* WORK ORDER: Each line of the data below from the one holding "translation: true" to the one holding "url: /java/conversion/pub-to-pdf/", inclusive, is to be reproduced exactly; no other line belongs in the answer.

⟨

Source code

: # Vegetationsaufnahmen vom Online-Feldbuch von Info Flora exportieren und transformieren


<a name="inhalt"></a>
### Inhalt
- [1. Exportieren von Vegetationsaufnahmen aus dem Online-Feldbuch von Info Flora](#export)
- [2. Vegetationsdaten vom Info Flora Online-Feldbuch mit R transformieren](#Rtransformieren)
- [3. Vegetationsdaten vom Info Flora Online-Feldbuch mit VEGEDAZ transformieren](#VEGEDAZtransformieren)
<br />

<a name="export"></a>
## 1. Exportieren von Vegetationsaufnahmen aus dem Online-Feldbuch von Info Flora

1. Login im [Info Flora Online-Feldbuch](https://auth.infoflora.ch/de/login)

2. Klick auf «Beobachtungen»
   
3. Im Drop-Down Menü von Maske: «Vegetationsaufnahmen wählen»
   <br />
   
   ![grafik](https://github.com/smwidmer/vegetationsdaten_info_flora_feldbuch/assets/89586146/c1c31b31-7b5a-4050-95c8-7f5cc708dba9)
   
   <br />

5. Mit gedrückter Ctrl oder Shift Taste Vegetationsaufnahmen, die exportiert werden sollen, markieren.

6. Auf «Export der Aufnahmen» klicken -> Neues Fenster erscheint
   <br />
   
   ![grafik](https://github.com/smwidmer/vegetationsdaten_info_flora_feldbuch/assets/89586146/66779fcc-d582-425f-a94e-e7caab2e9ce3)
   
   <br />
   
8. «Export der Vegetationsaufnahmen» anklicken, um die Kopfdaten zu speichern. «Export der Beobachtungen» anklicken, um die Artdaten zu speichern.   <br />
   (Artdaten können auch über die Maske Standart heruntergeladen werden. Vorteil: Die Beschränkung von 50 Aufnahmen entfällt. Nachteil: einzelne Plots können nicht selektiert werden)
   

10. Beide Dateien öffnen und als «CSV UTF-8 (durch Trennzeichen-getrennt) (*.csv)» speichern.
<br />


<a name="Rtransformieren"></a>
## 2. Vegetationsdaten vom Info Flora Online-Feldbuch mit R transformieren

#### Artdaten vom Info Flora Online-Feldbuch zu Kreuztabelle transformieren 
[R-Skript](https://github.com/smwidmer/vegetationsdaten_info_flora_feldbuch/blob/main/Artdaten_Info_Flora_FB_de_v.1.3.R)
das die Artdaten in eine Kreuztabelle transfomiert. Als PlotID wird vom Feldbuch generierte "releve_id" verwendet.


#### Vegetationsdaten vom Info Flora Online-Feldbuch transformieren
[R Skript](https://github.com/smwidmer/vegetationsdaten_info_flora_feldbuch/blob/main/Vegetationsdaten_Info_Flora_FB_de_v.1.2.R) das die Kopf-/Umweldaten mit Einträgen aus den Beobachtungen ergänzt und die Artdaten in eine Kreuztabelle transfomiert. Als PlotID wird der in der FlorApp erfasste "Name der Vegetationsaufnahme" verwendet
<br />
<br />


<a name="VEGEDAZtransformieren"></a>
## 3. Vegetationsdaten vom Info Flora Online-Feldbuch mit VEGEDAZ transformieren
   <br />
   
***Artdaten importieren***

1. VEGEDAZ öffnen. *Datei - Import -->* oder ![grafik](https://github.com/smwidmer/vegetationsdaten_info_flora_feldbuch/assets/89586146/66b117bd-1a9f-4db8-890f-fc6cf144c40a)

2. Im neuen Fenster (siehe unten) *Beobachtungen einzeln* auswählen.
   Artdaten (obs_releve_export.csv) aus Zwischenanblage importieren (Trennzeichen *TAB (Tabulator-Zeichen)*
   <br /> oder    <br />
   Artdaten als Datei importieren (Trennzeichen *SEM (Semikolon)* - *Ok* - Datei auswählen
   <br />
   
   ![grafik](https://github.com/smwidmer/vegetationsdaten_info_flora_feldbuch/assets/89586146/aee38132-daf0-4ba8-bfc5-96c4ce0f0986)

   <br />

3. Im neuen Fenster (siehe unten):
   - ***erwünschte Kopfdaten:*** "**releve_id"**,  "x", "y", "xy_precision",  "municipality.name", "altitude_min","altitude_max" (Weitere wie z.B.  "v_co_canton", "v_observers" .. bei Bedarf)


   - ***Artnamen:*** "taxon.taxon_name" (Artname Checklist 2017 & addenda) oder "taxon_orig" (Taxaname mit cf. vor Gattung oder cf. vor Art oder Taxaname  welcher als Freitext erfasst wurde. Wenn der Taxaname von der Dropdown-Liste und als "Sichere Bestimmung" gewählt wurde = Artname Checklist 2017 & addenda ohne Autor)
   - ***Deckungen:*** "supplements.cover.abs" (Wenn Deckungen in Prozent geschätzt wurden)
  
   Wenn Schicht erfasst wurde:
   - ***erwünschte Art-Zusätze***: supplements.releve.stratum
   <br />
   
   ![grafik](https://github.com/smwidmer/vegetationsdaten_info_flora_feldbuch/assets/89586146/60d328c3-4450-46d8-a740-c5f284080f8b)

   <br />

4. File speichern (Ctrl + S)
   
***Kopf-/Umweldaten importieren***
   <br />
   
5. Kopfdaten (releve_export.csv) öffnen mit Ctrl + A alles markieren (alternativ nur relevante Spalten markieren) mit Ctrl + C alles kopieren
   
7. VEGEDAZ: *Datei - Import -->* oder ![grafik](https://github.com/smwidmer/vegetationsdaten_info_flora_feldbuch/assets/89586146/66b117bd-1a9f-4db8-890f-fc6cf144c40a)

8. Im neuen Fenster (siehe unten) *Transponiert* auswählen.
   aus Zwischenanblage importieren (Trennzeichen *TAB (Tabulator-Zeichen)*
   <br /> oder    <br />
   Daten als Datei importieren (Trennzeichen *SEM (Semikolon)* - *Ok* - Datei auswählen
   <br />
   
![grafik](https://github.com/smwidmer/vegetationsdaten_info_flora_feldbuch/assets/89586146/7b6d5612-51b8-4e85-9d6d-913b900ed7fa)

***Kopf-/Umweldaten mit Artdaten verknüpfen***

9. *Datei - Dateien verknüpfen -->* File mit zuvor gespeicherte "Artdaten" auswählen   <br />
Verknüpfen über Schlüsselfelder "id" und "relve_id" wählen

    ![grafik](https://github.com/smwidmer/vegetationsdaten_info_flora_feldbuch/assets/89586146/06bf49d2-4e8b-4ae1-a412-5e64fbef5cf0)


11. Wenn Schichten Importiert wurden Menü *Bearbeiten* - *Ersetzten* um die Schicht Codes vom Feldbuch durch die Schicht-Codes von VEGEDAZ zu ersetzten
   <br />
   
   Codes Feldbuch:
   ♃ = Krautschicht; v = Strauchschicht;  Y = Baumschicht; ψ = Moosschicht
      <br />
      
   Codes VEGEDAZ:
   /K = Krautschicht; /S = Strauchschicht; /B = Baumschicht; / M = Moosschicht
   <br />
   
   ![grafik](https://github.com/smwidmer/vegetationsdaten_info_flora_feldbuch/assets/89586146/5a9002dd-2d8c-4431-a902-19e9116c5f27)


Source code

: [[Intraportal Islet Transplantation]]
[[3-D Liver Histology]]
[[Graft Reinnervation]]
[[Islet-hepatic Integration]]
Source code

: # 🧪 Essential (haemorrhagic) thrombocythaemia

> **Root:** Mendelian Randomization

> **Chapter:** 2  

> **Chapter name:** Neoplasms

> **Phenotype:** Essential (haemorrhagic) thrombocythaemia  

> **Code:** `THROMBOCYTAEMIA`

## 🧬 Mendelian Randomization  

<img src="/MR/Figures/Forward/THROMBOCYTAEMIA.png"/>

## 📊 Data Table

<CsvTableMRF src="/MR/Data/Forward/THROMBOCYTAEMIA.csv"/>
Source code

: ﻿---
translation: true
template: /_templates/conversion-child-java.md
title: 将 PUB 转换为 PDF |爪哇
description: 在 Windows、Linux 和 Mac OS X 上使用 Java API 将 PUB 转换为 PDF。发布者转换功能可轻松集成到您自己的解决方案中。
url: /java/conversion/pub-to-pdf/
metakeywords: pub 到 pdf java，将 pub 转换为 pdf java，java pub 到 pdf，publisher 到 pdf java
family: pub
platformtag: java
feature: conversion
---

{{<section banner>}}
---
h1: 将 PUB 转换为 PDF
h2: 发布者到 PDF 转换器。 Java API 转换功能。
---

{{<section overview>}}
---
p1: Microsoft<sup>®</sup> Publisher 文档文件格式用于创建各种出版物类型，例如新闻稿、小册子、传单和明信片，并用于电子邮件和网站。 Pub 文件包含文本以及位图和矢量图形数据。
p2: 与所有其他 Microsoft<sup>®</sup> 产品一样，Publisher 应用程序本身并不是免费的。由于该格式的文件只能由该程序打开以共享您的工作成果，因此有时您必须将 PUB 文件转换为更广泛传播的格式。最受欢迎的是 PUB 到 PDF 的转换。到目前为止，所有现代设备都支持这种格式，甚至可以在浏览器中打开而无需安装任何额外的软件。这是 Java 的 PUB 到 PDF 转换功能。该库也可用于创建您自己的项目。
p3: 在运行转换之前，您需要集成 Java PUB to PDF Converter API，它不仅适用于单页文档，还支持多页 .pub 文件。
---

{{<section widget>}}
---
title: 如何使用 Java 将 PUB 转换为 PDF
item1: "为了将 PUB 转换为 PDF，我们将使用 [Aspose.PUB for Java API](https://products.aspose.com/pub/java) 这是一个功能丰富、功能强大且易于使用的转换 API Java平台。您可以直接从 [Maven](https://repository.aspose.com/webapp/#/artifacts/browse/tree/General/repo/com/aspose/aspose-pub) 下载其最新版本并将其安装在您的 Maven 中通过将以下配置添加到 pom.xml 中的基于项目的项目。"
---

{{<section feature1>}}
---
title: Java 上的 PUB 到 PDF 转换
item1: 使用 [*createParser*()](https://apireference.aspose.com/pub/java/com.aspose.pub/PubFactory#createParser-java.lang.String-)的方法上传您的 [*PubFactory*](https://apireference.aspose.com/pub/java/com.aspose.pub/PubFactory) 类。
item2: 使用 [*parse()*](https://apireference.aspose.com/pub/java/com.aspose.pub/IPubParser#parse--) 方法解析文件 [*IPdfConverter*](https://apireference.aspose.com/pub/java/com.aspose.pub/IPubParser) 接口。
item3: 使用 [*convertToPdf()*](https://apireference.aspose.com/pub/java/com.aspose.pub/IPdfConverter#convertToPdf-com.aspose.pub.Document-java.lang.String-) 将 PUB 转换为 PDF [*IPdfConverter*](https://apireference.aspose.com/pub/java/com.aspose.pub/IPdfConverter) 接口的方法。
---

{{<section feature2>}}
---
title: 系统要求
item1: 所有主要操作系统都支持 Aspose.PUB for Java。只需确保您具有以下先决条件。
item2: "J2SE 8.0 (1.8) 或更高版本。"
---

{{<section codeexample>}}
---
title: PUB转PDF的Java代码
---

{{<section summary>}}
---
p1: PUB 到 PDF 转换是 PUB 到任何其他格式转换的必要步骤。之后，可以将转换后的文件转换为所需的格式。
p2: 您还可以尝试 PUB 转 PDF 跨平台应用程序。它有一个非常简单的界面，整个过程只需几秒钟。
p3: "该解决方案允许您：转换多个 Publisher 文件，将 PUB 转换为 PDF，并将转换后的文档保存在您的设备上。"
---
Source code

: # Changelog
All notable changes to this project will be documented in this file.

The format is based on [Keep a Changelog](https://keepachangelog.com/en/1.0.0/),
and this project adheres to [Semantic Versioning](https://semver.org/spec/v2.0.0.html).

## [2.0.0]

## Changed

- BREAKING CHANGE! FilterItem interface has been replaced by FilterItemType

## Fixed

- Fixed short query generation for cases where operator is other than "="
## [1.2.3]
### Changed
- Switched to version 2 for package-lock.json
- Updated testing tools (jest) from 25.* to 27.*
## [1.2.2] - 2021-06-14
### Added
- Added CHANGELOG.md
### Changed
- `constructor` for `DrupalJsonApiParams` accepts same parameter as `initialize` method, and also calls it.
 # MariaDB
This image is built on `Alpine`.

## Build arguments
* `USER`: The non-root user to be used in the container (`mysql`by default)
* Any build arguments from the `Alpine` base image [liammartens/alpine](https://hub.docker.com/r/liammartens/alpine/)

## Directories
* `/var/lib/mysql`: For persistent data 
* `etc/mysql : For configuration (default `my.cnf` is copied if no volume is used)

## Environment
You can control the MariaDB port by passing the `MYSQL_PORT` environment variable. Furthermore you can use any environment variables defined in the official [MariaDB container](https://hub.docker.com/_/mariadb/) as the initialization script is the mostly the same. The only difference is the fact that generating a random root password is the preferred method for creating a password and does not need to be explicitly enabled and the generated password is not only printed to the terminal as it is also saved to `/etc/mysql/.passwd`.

⟩

* SOLUTION FOR THIS EXERCISE:
translation: true
template: /_templates/conversion-child-java.md
title: 将 PUB 转换为 PDF |爪哇
description: 在 Windows、Linux 和 Mac OS X 上使用 Java API 将 PUB 转换为 PDF。发布者转换功能可轻松集成到您自己的解决方案中。
url: /java/conversion/pub-to-pdf/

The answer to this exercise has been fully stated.